** PROBLEM DESCRIPTION **
Go through the entries and copy each one exactly. Leave none out.

** MATERIAL SHOWN **
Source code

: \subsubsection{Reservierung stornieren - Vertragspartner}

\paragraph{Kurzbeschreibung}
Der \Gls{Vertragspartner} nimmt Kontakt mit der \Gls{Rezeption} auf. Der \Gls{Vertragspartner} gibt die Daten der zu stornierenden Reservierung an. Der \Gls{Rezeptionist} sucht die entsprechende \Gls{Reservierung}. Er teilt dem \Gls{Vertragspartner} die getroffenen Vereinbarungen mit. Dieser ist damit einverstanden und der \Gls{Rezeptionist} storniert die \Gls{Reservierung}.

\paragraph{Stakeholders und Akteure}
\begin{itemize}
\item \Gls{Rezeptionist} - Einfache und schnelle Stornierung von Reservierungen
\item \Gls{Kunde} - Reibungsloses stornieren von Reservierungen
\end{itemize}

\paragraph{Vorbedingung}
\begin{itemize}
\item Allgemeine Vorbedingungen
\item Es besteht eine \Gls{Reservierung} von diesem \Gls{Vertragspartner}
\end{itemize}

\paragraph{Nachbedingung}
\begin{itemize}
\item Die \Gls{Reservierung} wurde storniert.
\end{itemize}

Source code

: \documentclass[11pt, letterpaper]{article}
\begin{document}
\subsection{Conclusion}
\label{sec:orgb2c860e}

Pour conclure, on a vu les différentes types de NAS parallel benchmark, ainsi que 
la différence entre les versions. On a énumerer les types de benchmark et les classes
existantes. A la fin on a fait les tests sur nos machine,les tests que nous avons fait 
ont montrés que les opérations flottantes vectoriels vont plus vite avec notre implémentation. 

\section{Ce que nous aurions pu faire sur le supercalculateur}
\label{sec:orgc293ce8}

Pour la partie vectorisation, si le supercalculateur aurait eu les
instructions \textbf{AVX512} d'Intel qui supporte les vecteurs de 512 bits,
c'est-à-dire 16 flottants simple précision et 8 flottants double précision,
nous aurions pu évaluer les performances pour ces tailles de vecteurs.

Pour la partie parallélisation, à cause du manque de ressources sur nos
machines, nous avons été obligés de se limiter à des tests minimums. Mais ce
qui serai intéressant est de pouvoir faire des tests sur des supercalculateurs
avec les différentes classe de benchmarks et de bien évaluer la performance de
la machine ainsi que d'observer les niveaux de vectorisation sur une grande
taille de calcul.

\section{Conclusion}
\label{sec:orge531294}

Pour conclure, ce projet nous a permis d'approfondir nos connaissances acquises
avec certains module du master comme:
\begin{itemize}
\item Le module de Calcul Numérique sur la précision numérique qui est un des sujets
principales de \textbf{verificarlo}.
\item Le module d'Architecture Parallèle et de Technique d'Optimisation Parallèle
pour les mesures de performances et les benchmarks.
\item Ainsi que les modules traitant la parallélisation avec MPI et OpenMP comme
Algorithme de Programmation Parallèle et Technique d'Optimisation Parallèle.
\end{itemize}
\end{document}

** ANSWER TO THIS PROBLEM **
Source code

: \subsubsection{Reservierung stornieren - Vertragspartner}

\paragraph{Kurzbeschreibung}
Der \Gls{Vertragspartner} nimmt Kontakt mit der \Gls{Rezeption} auf. Der \Gls{Vertragspartner} gibt die Daten der zu stornierenden Reservierung an. Der \Gls{Rezeptionist} sucht die entsprechende \Gls{Reservierung}. Er teilt dem \Gls{Vertragspartner} die getroffenen Vereinbarungen mit. Dieser ist damit einverstanden und der \Gls{Rezeptionist} storniert die \Gls{Reservierung}.

\paragraph{Stakeholders und Akteure}
\begin{itemize}
\item \Gls{Rezeptionist} - Einfache und schnelle Stornierung von Reservierungen
\item \Gls{Kunde} - Reibungsloses stornieren von Reservierungen
\end{itemize}

\paragraph{Vorbedingung}
\begin{itemize}
\item Allgemeine Vorbedingungen
\item Es besteht eine \Gls{Reservierung} von diesem \Gls{Vertragspartner}
\end{itemize}

\paragraph{Nachbedingung}
\begin{itemize}
\item Die \Gls{Reservierung} wurde storniert.
\end{itemize}

Source code

: \documentclass[11pt, letterpaper]{article}
\begin{document}
\subsection{Conclusion}
\label{sec:orgb2c860e}

Pour conclure, on a vu les différentes types de NAS parallel benchmark, ainsi que 
la différence entre les versions. On a énumerer les types de benchmark et les classes
existantes. A la fin on a fait les tests sur nos machine,les tests que nous avons fait 
ont montrés que les opérations flottantes vectoriels vont plus vite avec notre implémentation. 

\section{Ce que nous aurions pu faire sur le supercalculateur}
\label{sec:orgc293ce8}

Pour la partie vectorisation, si le supercalculateur aurait eu les
instructions \textbf{AVX512} d'Intel qui supporte les vecteurs de 512 bits,
c'est-à-dire 16 flottants simple précision et 8 flottants double précision,
nous aurions pu évaluer les performances pour ces tailles de vecteurs.

Pour la partie parallélisation, à cause du manque de ressources sur nos
machines, nous avons été obligés de se limiter à des tests minimums. Mais ce
qui serai intéressant est de pouvoir faire des tests sur des supercalculateurs
avec les différentes classe de benchmarks et de bien évaluer la performance de
la machine ainsi que d'observer les niveaux de vectorisation sur une grande
taille de calcul.

\section{Conclusion}
\label{sec:orge531294}

Pour conclure, ce projet nous a permis d'approfondir nos connaissances acquises
avec certains module du master comme:
\begin{itemize}
\item Le module de Calcul Numérique sur la précision numérique qui est un des sujets
principales de \textbf{verificarlo}.
\item Le module d'Architecture Parallèle et de Technique d'Optimisation Parallèle
pour les mesures de performances et les benchmarks.
\item Ainsi que les modules traitant la parallélisation avec MPI et OpenMP comme
Algorithme de Programmation Parallèle et Technique d'Optimisation Parallèle.
\end{itemize}
\end{document}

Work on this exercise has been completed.